■ Your assignment ■
Could you find each line of the data below that contains the word "mode" and copy those lines?

■ Data ■
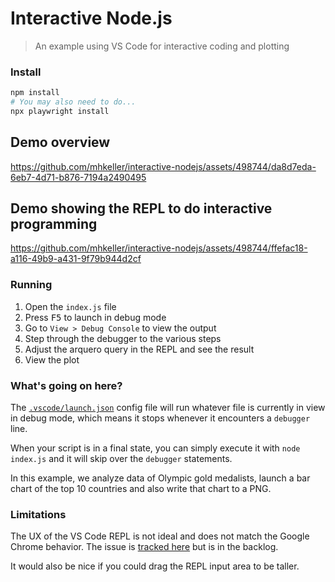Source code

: Interactive Node.js 
===

> An example using VS Code for interactive coding and plotting

### Install

```sh
npm install
# You may also need to do...
npx playwright install 
```

## Demo overview

https://github.com/mhkeller/interactive-nodejs/assets/498744/da8d7eda-6eb7-4d71-b876-7194a2490495

## Demo showing the REPL to do interactive programming

https://github.com/mhkeller/interactive-nodejs/assets/498744/ffefac18-a116-49b9-a431-9f79b944d2cf

### Running

1. Open the `index.js` file
2. Press <kbd>F5</kbd> to launch in debug mode
3. Go to `View > Debug Console` to view the output
4. Step through the debugger to the various steps
5. Adjust the arquero query in the REPL and see the result
6. View the plot

### What's going on here?

The [`.vscode/launch.json`](.vscode/launch.json) config file will run whatever file is currently in view in debug mode, which means it stops whenever it encounters a `debugger` line.

When your script is in a final state, you can simply execute it with `node index.js` and it will skip over the `debugger` statements.

In this example, we analyze data of Olympic gold medalists, launch a bar chart of the top 10 countries and also write that chart to a PNG.

### Limitations

The UX of the VS Code REPL is not ideal and does not match the Google Chrome behavior. The issue is [tracked here](https://github.com/microsoft/vscode/issues/169798) but is in the backlog.

It would also be nice if you could drag the REPL input area to be taller.
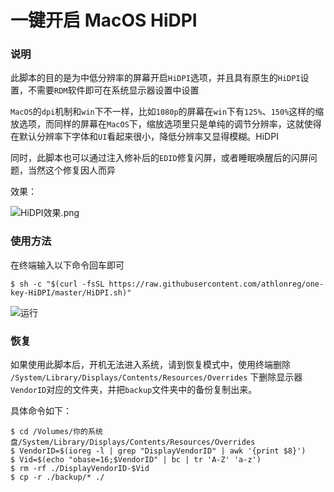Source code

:# 一键开启 MacOS HiDPI

### 说明

此脚本的目的是为中低分辨率的屏幕开启`HiDPI`选项，并且具有原生的`HiDPI`设置，不需要`RDM`软件即可在系统显示器设置中设置

`MacOS`的`dpi`机制和`win`下不一样，比如`1080p`的屏幕在`win`下有`125%`、`150%`这样的缩放选项，而同样的屏幕在`MacOS`下，缩放选项里只是单纯的调节分辨率，这就使得在默认分辨率下字体和`UI`看起来很小，降低分辨率又显得模糊。HiDPI

同时，此脚本也可以通过注入修补后的`EDID`修复闪屏，或者睡眠唤醒后的闪屏问题，当然这个修复因人而异

效果：

![HiDPI效果.png](https://i.loli.net/2017/10/26/59f199e85deb7.png)

### 使用方法

在终端输入以下命令回车即可

```
$ sh -c "$(curl -fsSL https://raw.githubusercontent.com/athlonreg/one-key-HiDPI/master/HiDPI.sh)"
```

![运行](https://i.loli.net/2018/04/03/5ac2963c7b26b.png)

### 恢复

如果使用此脚本后，开机无法进入系统，请到恢复模式中，使用终端删除 `/System/Library/Displays/Contents/Resources/Overrides` 下删除显示器`VendorID`对应的文件夹，并把`backup`文件夹中的备份复制出来。

具体命令如下：

```
$ cd /Volumes/你的系统盘/System/Library/Displays/Contents/Resources/Overrides
$ VendorID=$(ioreg -l | grep "DisplayVendorID" | awk '{print $8}')
$ Vid=$(echo "obase=16;$VendorID" | bc | tr 'A-Z' 'a-z')
$ rm -rf ./DisplayVendorID-$Vid
$ cp -r ./backup/* ./
```


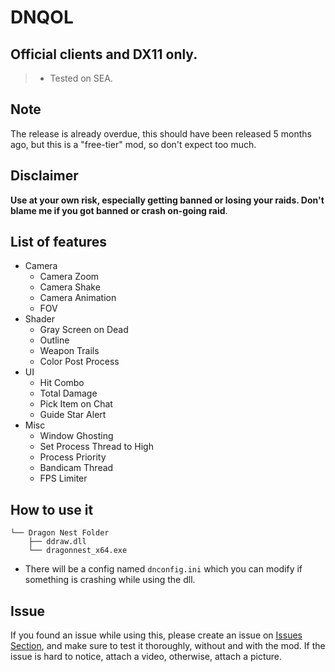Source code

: # DNQOL
## Official clients and DX11 only.
> - Tested on SEA. 

## Note
The release is already overdue, this should have been released 5 months ago, but this is a "free-tier" mod, so don't expect too much.

## Disclaimer
**Use at your own risk, especially getting banned or losing your raids. Don't blame me if you got banned or crash on-going raid**.

## List of features
- Camera
  - Camera Zoom
  - Camera Shake
  - Camera Animation
  - FOV
- Shader
  - Gray Screen on Dead
  - Outline
  - Weapon Trails
  - Color Post Process
- UI
  - Hit Combo
  - Total Damage
  - Pick Item on Chat
  - Guide Star Alert
- Misc
  - Window Ghosting
  - Set Process Thread to High
  - Process Priority
  - Bandicam Thread
  - FPS Limiter


## How to use it
```
└── Dragon Nest Folder
    ├── ddraw.dll
    └── dragonnest_x64.exe
```
- There will be a config named ``` dnconfig.ini ``` which you can modify if something is crashing while using the dll. 

## Issue
If you found an issue while using this, please create an issue on [Issues Section](https://github.com/grazaerd/dnqol-public/issues), and make sure to test it thoroughly, without and with the mod. If the issue is hard to notice, attach a video, otherwise, attach a picture.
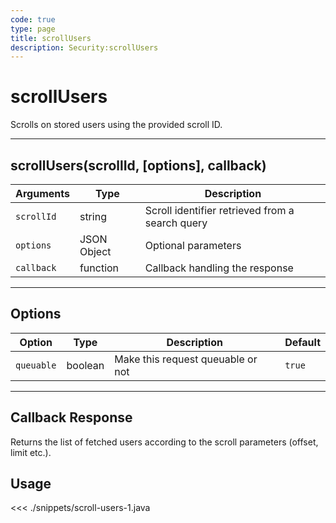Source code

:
```yaml
---
code: true
type: page
title: scrollUsers
description: Security:scrollUsers
---
```


# scrollUsers

Scrolls on stored users using the provided scroll ID.

---

## scrollUsers(scrollId, [options], callback)

| Arguments  | Type        | Description                                     |
| ---------- | ----------- | ----------------------------------------------- |
| `scrollId` | string      | Scroll identifier retrieved from a search query |
| `options`  | JSON Object | Optional parameters                             |
| `callback` | function    | Callback handling the response                  |

---

## Options

| Option     | Type    | Description                       | Default |
| ---------- | ------- | --------------------------------- | ------- |
| `queuable` | boolean | Make this request queuable or not | `true`  |

---

## Callback Response

Returns the list of fetched users according to the scroll parameters (offset, limit etc.).

## Usage

<<< ./snippets/scroll-users-1.java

■ Exercise answer ■
2. Press <kbd>F5</kbd> to launch in debug mode
The [`.vscode/launch.json`](.vscode/launch.json) config file will run whatever file is currently in view in debug mode, which means it stops whenever it encounters a `debugger` line.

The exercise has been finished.